[Saved entries]
-- Opening Marker --

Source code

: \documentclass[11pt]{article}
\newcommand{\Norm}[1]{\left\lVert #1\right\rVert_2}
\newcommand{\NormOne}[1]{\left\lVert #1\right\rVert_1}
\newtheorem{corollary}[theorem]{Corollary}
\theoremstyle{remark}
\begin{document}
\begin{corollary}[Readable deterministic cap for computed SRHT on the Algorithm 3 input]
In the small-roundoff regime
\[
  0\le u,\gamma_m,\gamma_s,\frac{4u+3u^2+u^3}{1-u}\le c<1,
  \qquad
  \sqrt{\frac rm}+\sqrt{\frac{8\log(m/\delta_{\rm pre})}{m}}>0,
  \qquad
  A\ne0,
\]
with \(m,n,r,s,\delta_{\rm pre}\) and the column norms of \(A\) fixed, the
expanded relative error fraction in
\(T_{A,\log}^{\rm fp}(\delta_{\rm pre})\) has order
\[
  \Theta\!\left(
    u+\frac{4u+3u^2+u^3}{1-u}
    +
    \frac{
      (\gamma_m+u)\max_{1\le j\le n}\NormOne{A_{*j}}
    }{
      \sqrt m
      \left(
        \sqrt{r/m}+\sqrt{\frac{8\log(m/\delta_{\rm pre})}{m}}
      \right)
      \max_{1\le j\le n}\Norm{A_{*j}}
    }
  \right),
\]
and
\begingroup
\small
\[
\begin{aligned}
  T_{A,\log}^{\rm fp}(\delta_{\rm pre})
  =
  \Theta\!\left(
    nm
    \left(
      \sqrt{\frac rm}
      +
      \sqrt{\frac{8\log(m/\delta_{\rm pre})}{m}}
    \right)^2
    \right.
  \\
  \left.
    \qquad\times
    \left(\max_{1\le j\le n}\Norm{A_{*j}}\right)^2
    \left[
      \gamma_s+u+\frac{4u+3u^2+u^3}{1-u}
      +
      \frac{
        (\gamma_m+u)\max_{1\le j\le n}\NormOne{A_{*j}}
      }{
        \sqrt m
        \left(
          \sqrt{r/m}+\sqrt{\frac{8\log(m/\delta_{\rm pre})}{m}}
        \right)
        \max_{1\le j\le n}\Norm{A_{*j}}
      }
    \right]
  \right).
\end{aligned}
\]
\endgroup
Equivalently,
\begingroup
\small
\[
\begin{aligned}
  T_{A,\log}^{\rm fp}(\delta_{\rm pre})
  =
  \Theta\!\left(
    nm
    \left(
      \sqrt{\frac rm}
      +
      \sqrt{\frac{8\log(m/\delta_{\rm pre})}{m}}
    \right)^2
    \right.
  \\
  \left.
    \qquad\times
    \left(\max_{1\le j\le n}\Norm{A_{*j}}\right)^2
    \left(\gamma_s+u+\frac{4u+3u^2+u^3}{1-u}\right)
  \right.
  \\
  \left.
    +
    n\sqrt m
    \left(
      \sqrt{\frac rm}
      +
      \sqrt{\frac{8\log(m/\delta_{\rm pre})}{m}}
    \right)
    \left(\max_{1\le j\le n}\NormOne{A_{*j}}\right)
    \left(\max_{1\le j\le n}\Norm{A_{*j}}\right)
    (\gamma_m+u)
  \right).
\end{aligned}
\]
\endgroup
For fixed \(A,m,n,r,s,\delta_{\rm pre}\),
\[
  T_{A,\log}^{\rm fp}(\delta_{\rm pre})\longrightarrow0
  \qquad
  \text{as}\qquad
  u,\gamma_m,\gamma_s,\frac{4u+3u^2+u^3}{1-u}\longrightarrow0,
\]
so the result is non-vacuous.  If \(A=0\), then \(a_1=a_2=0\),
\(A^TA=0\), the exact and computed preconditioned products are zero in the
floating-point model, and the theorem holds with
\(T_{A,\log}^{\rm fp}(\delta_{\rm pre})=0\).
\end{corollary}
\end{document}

-- Closing Marker --

WORK INSTRUCTION:
All lines in the entries above that hold the word "NormOne" need to be copied.

PROBLEM SOLUTION:
\newcommand{\NormOne}[1]{\left\lVert #1\right\rVert_1}
      (\gamma_m+u)\max_{1\le j\le n}\NormOne{A_{*j}}
        (\gamma_m+u)\max_{1\le j\le n}\NormOne{A_{*j}}
    \left(\max_{1\le j\le n}\NormOne{A_{*j}}\right)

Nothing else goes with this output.